Le triptyque vérité-justice-réconciliation suit désormais son cours. Blaise a été condamné à perpétuité, dans le dossier Thomas Sankara et son retour il y a 3 semaines, en foulant au pied des cours et jugement a été une embardée politique de la part de Damiba, qui voulait aller vite ! A présent, avec ce pardon, il s’agit de trouver la formule, car si le pardon est un autre chemin vers la paix, il reste d’autres escaliers afin de tourner la page de ces années de braise. Serait-ce la grâce présidentielle ou l’amnistie que retiendra le forum ? Nombreux sont les irréductibles qui veulent voir Blaise, passer par la case prison, avant quoique ce soit ! Ou qu’il se rende chez la famille Sankara pour implorer leur miséricorde ! Et pour toutes les autres familles qu’en fera-t-il ?
Quelle analyse faire de cette tonitruante lettre de pardon de Blaise Compaoré, à l’égard de l’iconique Sankara et du peuple du Faso, lequel pardon a soulevé l’encéphalogramme socio-politico-judiciaire du Burkina ?
A l’évidence, il y a un temps pour tout ! Le temps de la réconciliation rime avec le temps du président Damiba. Il reste à souhaiter que certaines aspérités soient aplanies auxquelles devront adjoindre succès et baraka éléments nécessaires à ce processus, tant souhaité, reconnaissons-le, les Burkinabè étant fatigués au plus profond d’eux-mêmes de ces divisions fratricides. En demandant pardon au peuple burkinabè et à la famille de son ami et frère Thomas Sankara, Blaise entre dans l’Histoire comme un homme d’Etat qui connut ses moments de gloire, mais aussi ses intermèdes de faiblesses, fautes et limites avec le régicide de 87. Que celui qui n’a jamais péché jette la première pierre, et rejette ce pardon grandiose porté par la fille unique du demandeur.
Cet acte de contrition doit évidemment être suivi de demandes plus officieuses conduites auprès des familles Sankara, la victime emblématique, pour que les mânes des ancêtres intercèdent et apportent leur bénédiction pour ouvrir une nouvelle ère de concorde, de paix et de prospérité que tous les Burkinabè espèrent de tout cœur.
Certes, comme souligné plus haut, des Burkinabè sceptiques prendront plus de temps et même refuseront d’accompagner cette nouvelle dynamique pacificatrice, comme au sortir d’une longue bataille ou les acteurs encore hébétés ne réalisent pas que la paix est encore possible.
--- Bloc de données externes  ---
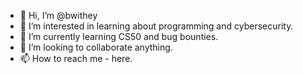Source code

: - 👋 Hi, I’m @bwithey
- 👀 I’m interested in learning about programming and cybersecurity.
- 🌱 I’m currently learning CS50 and bug bounties.
- 💞️ I’m looking to collaborate anything.
- 📫 How to reach me - here.

<!---
bwithey/bwithey is a ✨ special ✨ repository because its `README.md` (this file) appears on your GitHub profile.
You can click the Preview link to take a look at your changes.
--->
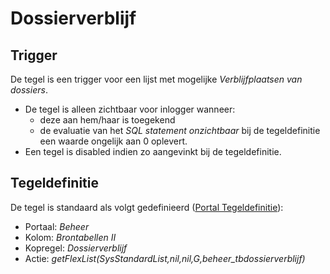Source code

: # Dossierverblijf

## Trigger

De tegel is een trigger voor een lijst met mogelijke *Verblijfplaatsen van dossiers*.

- De tegel is alleen zichtbaar voor inlogger wanneer:
  - deze aan hem/haar is toegekend
  - de evaluatie van het *SQL statement onzichtbaar* bij de tegeldefinitie een waarde ongelijk aan 0 oplevert.
- Een tegel is disabled indien zo aangevinkt bij de tegeldefinitie.

## Tegeldefinitie

De tegel is standaard als volgt gedefinieerd ([Portal Tegeldefinitie](../../../../instellen_inrichten/portaldefinitie/portal_tegel.md)):

- Portaal: *Beheer*
- Kolom: *Brontabellen II*
- Kopregel: *Dossierverblijf*
- Actie: *getFlexList(SysStandardList,nil,nil,G,beheer_tbdossierverblijf)*
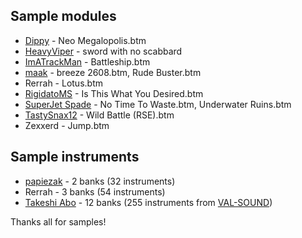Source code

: ## Sample modules
- [Dippy] - Neo Megalopolis.btm
- [HeavyViper] - sword with no scabbard
- [ImATrackMan] - Battleship.btm
- [maak] - breeze 2608.btm, Rude Buster.btm
- Rerrah - Lotus.btm
- [RigidatoMS] - Is This What You Desired.btm
- [SuperJet Spade] - No Time To Waste.btm, Underwater Ruins.btm
- [TastySnax12] - Wild Battle (RSE).btm
- Zexxerd - Jump.btm

## Sample instruments
- [papiezak] - 2 banks (32 instruments)
- Rerrah - 3 banks (54 instruments)
- [Takeshi Abo] - 12 banks (255 instruments from [VAL-SOUND](http://valsound.fc2web.com))

Thanks all for samples!

[Dippy]: https://www.youtube.com/channel/UCw2xCNQhuwpnfnf1-wfRefQ
[maak]: https://twitter.com/maakmusic
[papiezak]: https://github.com/papiezak
[SuperJet Spade]: https://twitter.com/SuperJetSpade
[RigidatoMS]: https://twitter.com/RigidatoMS
[ImATrackMan]: https://twitter.com/ImATrackMan
[Takeshi Abo]: https://twitter.com/valsound
[TastySnax12]: https://twitter.com/TastySnax12
[HeavyViper]: https://twitter.com/HeavyViper

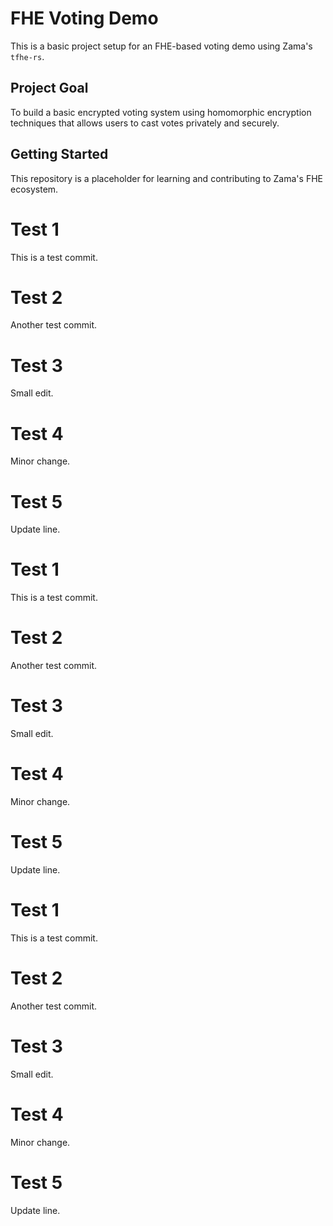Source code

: # FHE Voting Demo

This is a basic project setup for an FHE-based voting demo using Zama's `tfhe-rs`.

## Project Goal
To build a basic encrypted voting system using homomorphic encryption techniques that allows users to cast votes privately and securely.

## Getting Started
This repository is a placeholder for learning and contributing to Zama's FHE ecosystem.

# Test 1
This is a test commit.

# Test 2
Another test commit.

# Test 3
Small edit.

# Test 4
Minor change.

# Test 5
Update line.

# Test 1
This is a test commit.

# Test 2
Another test commit.

# Test 3
Small edit.

# Test 4
Minor change.

# Test 5
Update line.

# Test 1
This is a test commit.

# Test 2
Another test commit.

# Test 3
Small edit.

# Test 4
Minor change.

# Test 5
Update line.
Mais, si victoire il y a, ce sera celle de tous les Burkinabè sans exclusive ! Bravo au président ivoirien Alassane Ouattara d’avoir facilité et accompagné le processus. Bravo au président Damiba, pour avoir mis ses grands frères dans la bonne direction. Bravo à lui pour avoir mis l’Eglise, la Mosquée, le Temple et les Animistes au centre du village. Pour avoir placé la réconciliation nationale au cœur de la République.